You play as Bathoryn, a long dead hero that lives in this gothic pixel-art world, awoken by spirits to save the world from demons. It might not be hugely original, but the story that the action hangs off does the job (although the writing that delivers the story is pretty terrible in places). You battle your way through seven lands and at the end of each you ascend that section's tower, all the while facing skeletal enemies, demons and various horrors. On top of all the standard hack and slashery there's also Slain's many platforming puzzles, which must be overcome before facing the boss found at the top of the tower.
The game's largest positive point is the atmosphere. Wolf Brew has done an excellent job in creating a suitable mood through the use of music, which while a bit repetitive, fits the lovely pixelated visual style like a glove. It's pleasing to the eye, and the heavy use of blues mixed with lighter colours emphasises the gothic theme, and this visual style combined well with the heavy metal soundtrack composed by Çağlar Şahin.
However, it's the sound design where the game also begins to go downhill. While the background music itself is heavy and meaty, the combat audio effects are not. At best it sounds as though your character is lightly slapping his foes with the flat side of his sword, rather than hacking his way through them. This impacts the feel of the game massively, chipping away at the sense of presence within the world; nothing the character does seems to have any weight behind it. Jumping is floaty, attacks are limp, and he gets knocked around by just coming into contact with an enemy. He's not as badass as his pixelated avatar would suggest.
Another major gripe of ours is the controls. At the beginning of the game there is no tutorial and you have to work things out for yourself through trial and error, and then, once you've sussed it out, you have to get used to the fact that there's a slight delay on each attack. Ultimately combat usually boils down to nothing more than brainless button tapping, and while Slain does let you dodge there is, again, a slight delay so you can't rely on reflexes to save you if you get in a pickle. The delay on movement isn't a design choice, but rather the effect of input lag, however, Wolf Brew has said that they are going to fix this in their first patch (our advice if you do get the game: play with a controller, the lag is much less noticeable).
While there is a second set of attacks in the form of magic, they essentially boil down to a ranged stun and an area of attack ability that will kill most of the enemies on screen.

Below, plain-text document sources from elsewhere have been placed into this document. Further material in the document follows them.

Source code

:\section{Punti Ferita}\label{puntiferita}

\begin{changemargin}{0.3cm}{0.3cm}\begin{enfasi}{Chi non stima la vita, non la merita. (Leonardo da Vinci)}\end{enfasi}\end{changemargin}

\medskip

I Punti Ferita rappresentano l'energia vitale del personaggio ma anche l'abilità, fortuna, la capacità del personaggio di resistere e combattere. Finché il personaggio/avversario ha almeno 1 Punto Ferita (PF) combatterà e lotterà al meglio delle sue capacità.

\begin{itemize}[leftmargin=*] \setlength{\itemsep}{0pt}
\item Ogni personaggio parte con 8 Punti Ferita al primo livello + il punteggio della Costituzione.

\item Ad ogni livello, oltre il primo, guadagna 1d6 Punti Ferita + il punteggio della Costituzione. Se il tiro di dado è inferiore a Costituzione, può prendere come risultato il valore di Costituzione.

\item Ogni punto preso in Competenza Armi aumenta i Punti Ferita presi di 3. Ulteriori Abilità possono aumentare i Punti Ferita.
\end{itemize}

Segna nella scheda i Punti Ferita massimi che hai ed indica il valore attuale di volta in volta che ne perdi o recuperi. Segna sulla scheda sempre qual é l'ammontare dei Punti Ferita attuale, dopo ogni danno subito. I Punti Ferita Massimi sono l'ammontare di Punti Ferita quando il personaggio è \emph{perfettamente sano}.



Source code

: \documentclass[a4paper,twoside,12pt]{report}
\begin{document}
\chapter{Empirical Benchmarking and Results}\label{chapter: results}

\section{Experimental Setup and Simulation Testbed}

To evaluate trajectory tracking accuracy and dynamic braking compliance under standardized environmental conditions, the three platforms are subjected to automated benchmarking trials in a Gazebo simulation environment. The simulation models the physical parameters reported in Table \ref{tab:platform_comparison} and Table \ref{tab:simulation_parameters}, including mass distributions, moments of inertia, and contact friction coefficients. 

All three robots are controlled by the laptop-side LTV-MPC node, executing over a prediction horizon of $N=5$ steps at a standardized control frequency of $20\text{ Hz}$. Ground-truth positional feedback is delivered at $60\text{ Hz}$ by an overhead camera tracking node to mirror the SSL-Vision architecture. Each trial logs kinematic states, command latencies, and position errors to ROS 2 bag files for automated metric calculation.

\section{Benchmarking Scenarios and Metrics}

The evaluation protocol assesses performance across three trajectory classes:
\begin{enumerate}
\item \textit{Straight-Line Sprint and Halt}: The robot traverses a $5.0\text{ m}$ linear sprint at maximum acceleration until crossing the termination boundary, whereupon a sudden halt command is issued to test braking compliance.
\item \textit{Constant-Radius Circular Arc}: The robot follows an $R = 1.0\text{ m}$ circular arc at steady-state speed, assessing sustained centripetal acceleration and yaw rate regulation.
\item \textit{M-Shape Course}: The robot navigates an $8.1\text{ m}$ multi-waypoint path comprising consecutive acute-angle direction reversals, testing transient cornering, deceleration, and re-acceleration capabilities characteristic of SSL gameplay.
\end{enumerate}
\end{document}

These attacks use up mana, which is limited but can be recovered from decapitating enemies or grabbing pick-ups as you progress. Again, it's another element that we wanted to see elaborated on.
The difficulty that was mentioned earlier unfortunately does not come from skill-based gameplay, but rather from the often confined level design that's over-populated by enemies, making it impossible to move without near perfect timing. This combined with traps that blend into the background makes for frustrating gameplay where you often feel cheated into death. Perhaps the devs were aiming for a Dark Souls like brutal difficulty curve, but often the challenge comes from dirty tricks played on the player, like lowering ceilings to make leaping between platforms needlessly perilous.
Slain is a game that gets the goth-metal theme spot on, and as you can see in the screenshots added to this review, it looks bloody brilliant. Wolf Brew knows how to deliver a foreboding atmosphere, unfortunately that's where the positives end. This is a game with plenty of potential, let down by clunky controls and frustrating level design. It's a case of style over content, which is a shame because this could have been great. In a blogpost on Steam the developers acknowledge that the game should have gone into Early Access and tell us that it'll be in better shape in two or three months, but considering it's not and they're charging full price for a game with plenty of issues, we've not choice but to give it the score that it currently deserves.